Gamer, the third film written and directed by Mark Neveldine and Brian Taylor—who are credited, Madonna-like, as simply “Neveldine/Taylor”—has two tough acts to follow: the alternately loathed and loved Crank movies. With their Jason Statham-fueled action parodies (or were they?), the duo juiced conventional tropes so aggressively that they bypassed over-the-top en route to the delightfully absurd. The trouble with Gamer is that it’s weird, but not weird enough for the long haul. Its familiar premise—death-row inmate must participate in dangerous games to earn his freedom, to the delight of the bloodthirsty public, who watch on pay-per-view—gets twisted nicely by technology: Every move that inmate/hero Gerard Butler makes through the urban war zones of “the game,” called Slayers, is controlled by a spoiled 17-year-old sitting in a visually overwhelming Internet playroom. If Butler and his gamer can win just a few more battles, he’ll go home to his wife and daughter.
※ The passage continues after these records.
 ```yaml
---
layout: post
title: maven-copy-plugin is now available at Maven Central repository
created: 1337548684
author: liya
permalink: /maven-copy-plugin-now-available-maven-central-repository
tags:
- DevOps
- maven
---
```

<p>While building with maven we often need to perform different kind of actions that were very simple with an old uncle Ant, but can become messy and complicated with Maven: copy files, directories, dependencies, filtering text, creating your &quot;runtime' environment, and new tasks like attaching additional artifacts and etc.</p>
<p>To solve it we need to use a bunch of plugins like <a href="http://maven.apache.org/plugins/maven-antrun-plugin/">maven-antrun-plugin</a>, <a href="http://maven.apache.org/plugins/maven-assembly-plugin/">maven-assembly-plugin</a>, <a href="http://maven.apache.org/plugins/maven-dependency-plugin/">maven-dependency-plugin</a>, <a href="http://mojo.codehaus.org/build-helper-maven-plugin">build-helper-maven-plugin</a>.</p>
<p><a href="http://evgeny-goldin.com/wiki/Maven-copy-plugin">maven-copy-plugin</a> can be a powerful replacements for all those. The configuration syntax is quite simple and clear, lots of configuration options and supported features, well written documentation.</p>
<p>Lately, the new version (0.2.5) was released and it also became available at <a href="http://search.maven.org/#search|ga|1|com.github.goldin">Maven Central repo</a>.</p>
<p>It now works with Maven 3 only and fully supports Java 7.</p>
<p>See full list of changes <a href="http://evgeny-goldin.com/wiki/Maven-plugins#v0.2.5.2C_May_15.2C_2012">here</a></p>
But not if a funny, scenery-chewing Michael C. Hall (Dexter, Six Feet Under) has anything to say about it—and he does. Hall is the future’s Bill Gates, designer of the nano-technology that spawned Slayers and its predecessor, Society, a Sims-inspired fantasy-fulfillment program that allows disgustingly fat waffle-eaters to purchase time from real humans and control their every move. (Apparently the public’s fantasies are limited to light bondage, bad wigs, and raves. Heroes’ Milo Ventimiglia makes a brief cameo as “Rick Rape.”) After realizing that Hall will never keep his promise, Butler makes a daring escape in one of the only Gamer scenes that rivals any of Crank’s: He chugs a bottle of vodka, then pukes and urinates it into a gas tank in order to fuel his getaway vehicle.

Eventually, Gamer just goes off the rails—or rather, onto very familiar rails. A dance number set to Sammy Davis Jr.’s version of “I’ve Got You Under My Skin” offers a glimmer of hope that old action-movie clichés won’t triumph, but they eventually prove too powerful. A dastardly villain with dubious/stupid motivation battles a wrongly convicted family man whom he could have killed a hundred times during the movie with the touch of a button. Based on what comes before it—queasily ingratiating action sequences, a couple of really smart jabs at the media—it’s clear that Neveldine and Taylor could have come up with something deeper, darker, and better for their third act. Instead, they lean on the easy cheat codes of conventionality, somehow forgetting they’re better at exploding them.